Amazon Web Services has launched Mac instances for its Amazon Elastic Compute Cloud built out of Mac mini computers.

The instance is aimed at developers who want to use Apple tools such as Xcode and Swift, and frameworks like Core ML and Metal, to built apps for Apple devices. MacStadium, the leading provider of Mac hosting, welcomed the arrival of a huge competitor, arguing that it legitimized the concept and amounted to a "love letter" from AWS.

But Apple still has some restrictions

MacStadium Macmini racks
MacStadium's custom Mac mini racks – MacStadium

“Our customers tell us they would love to have their Apple build environment integrated with AWS services,” said David Brown, VP of EC2, at AWS. “With EC2 Mac instances, developers can now provision and access on-demand macOS compute environments in AWS for the first time ever, so they can focus on creating groundbreaking apps for Apple’s industry-leading platforms, rather than procuring and managing the underlying infrastructure.”

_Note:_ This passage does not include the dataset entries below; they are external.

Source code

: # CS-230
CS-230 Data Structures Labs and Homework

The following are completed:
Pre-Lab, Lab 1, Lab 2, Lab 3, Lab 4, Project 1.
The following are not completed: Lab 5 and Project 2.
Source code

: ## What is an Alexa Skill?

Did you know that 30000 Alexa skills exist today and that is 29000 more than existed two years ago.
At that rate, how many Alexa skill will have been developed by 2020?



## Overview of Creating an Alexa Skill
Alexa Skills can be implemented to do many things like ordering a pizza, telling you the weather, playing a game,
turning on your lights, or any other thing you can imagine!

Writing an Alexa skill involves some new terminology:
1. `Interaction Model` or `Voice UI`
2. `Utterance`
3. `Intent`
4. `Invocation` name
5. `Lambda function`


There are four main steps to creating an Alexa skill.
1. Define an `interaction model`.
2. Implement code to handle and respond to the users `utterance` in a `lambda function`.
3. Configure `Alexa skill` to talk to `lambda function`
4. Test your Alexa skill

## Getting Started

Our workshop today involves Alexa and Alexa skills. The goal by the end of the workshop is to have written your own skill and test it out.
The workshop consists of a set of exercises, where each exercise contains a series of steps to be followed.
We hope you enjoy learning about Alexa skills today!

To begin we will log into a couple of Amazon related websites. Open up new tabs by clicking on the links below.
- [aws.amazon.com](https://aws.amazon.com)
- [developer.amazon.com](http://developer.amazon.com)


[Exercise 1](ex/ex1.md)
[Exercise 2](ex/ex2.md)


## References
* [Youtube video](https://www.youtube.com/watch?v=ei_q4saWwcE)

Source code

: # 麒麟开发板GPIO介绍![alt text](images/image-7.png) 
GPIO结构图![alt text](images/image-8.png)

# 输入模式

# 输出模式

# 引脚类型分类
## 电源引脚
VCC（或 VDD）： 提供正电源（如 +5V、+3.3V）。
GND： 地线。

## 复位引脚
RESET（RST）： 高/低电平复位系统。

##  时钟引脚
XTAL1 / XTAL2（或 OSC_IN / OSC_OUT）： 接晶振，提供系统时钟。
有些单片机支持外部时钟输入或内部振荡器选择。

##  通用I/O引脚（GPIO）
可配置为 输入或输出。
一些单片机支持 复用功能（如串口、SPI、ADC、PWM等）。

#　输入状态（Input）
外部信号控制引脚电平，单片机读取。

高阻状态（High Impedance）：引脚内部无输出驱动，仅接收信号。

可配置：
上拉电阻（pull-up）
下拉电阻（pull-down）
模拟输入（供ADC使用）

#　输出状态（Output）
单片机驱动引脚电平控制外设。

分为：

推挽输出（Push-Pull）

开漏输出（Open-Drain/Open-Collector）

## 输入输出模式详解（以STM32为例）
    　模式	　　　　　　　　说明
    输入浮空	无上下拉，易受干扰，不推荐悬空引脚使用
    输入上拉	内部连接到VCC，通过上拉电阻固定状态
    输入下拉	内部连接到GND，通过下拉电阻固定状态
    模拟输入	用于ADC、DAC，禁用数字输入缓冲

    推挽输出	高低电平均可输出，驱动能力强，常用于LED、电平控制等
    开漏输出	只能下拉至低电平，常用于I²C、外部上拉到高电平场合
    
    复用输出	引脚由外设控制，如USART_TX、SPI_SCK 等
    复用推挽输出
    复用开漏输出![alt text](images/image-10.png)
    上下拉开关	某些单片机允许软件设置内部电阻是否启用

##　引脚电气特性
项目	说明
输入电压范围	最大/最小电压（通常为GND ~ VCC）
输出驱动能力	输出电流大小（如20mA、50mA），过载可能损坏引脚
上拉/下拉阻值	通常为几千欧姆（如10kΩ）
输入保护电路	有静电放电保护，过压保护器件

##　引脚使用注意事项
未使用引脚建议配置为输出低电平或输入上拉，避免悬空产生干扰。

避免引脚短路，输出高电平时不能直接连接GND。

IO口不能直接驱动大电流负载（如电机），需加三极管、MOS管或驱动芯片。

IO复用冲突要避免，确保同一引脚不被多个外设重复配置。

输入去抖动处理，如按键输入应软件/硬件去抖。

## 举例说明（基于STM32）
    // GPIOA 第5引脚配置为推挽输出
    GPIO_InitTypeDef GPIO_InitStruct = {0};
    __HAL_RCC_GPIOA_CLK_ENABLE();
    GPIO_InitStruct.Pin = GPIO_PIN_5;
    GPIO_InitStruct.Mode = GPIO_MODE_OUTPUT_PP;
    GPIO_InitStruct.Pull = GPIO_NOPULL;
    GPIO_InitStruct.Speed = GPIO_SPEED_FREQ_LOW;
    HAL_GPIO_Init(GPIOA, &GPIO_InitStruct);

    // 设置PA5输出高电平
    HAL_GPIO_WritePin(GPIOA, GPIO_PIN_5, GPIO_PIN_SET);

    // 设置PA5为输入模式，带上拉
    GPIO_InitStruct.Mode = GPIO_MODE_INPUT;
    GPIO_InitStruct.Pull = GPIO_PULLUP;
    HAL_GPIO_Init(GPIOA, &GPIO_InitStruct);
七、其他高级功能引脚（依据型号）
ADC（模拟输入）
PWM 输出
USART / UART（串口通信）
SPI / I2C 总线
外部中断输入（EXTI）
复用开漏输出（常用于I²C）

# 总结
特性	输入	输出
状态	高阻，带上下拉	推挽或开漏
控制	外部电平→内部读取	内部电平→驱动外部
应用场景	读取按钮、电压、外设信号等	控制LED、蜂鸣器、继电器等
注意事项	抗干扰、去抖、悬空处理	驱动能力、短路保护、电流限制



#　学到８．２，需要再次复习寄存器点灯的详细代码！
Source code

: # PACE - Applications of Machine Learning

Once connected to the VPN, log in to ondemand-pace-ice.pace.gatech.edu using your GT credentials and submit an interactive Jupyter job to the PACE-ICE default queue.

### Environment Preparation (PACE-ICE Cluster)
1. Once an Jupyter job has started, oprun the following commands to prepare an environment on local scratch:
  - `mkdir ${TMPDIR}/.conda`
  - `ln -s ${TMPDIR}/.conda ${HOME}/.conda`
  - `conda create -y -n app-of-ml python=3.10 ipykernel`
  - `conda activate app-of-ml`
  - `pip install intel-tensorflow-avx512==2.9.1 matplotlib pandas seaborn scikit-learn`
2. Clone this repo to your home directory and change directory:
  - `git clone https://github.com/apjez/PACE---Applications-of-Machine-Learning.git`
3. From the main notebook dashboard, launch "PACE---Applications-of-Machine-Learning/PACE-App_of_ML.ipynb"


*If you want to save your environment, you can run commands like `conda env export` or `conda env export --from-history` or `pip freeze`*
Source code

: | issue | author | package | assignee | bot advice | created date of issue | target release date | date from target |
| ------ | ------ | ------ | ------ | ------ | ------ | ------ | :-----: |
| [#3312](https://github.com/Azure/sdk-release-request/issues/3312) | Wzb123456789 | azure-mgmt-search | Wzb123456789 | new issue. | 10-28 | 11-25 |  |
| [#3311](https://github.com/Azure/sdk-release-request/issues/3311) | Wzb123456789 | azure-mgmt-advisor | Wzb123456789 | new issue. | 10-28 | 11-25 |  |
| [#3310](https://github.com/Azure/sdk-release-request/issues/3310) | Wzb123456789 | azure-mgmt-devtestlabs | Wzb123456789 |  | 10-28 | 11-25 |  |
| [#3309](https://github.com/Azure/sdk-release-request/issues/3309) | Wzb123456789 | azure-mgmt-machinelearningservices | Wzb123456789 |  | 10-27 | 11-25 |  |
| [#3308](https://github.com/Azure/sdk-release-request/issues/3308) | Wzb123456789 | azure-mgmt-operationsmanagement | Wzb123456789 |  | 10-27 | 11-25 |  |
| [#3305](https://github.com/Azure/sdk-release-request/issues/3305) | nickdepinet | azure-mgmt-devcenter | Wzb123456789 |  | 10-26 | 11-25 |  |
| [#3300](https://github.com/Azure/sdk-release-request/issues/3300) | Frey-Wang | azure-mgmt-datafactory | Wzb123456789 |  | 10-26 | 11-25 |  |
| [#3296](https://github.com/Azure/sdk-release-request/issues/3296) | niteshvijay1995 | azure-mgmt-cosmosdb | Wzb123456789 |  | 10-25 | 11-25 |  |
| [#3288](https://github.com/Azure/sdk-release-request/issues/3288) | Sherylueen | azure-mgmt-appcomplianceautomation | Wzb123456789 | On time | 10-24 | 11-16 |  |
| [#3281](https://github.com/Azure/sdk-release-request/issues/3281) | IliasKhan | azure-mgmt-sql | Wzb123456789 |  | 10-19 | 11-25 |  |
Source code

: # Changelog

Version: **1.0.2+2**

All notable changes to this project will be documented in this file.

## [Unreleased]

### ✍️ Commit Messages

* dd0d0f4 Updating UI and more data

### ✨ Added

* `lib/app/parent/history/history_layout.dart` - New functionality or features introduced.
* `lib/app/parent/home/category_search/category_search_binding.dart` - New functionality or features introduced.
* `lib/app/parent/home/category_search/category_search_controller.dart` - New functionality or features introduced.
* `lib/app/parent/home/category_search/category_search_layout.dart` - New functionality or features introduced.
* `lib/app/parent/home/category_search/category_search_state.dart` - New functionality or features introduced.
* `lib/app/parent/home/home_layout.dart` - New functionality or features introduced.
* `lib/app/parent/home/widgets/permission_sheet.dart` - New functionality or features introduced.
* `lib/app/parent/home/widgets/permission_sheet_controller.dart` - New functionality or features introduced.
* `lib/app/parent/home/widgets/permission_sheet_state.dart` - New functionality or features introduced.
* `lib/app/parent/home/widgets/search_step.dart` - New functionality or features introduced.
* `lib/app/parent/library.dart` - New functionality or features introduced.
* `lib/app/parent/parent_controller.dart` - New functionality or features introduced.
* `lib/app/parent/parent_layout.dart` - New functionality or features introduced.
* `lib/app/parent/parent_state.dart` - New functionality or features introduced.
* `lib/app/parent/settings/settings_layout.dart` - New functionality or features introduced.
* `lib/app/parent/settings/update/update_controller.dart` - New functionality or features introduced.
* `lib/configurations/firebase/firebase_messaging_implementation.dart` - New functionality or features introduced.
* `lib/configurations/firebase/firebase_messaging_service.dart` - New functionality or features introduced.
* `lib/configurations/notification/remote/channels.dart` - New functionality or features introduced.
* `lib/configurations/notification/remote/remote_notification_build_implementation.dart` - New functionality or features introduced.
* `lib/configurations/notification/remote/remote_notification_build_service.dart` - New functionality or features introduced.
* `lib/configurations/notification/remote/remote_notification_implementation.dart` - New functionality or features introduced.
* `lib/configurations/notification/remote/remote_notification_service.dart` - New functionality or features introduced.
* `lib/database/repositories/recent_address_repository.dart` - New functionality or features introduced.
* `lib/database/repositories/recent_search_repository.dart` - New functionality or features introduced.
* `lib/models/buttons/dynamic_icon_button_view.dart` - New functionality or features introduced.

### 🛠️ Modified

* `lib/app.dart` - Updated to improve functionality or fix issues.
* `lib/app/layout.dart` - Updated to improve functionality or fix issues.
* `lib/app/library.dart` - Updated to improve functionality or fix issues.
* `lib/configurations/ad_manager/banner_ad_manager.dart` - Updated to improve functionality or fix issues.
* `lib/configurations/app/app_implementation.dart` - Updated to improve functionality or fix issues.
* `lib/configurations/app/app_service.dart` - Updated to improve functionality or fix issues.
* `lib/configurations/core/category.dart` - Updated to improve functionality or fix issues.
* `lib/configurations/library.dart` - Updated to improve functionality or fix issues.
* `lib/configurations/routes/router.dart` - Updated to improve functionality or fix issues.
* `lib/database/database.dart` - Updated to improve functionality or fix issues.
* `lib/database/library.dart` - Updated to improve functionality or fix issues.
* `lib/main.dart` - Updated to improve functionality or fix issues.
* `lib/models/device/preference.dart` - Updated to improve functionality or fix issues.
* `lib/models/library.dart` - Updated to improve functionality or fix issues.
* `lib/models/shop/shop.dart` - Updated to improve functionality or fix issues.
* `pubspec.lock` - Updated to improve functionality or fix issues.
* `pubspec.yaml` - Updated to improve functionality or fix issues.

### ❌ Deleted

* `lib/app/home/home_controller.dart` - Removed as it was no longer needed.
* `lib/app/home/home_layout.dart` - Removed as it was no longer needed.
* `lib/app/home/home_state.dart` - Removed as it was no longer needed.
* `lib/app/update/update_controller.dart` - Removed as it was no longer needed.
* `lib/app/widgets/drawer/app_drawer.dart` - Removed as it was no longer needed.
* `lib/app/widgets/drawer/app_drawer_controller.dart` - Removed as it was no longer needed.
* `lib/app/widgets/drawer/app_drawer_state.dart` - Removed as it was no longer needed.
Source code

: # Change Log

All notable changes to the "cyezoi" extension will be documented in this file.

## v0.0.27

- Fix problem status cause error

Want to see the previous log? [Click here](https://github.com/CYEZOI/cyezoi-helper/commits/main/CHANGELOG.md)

Amazon is using Apple’s Intel-powered Mac mini computers, rather than its newest Arm system. Each Mac mini comes with Intel’s 8th Gen Core i7 processor and 32GB of RAM, running either macOS Mojave or Catalina, with Big Sur on the way.

The systems are available from today at AWS's cloud regions in US East (N. Virginia), US East (Ohio), US West (Oregon), Europe (Ireland), and Asia Pacific (Singapore).

The cloud provider plans to support the Arm-based M1-powered Macs next year, along with expanding to more cloud regions.

“Apple’s thriving community of more than 28 million developers continues to create groundbreaking app experiences that delight customers around the world," Bob Borchers, VP of worldwide product marketing at Apple, said.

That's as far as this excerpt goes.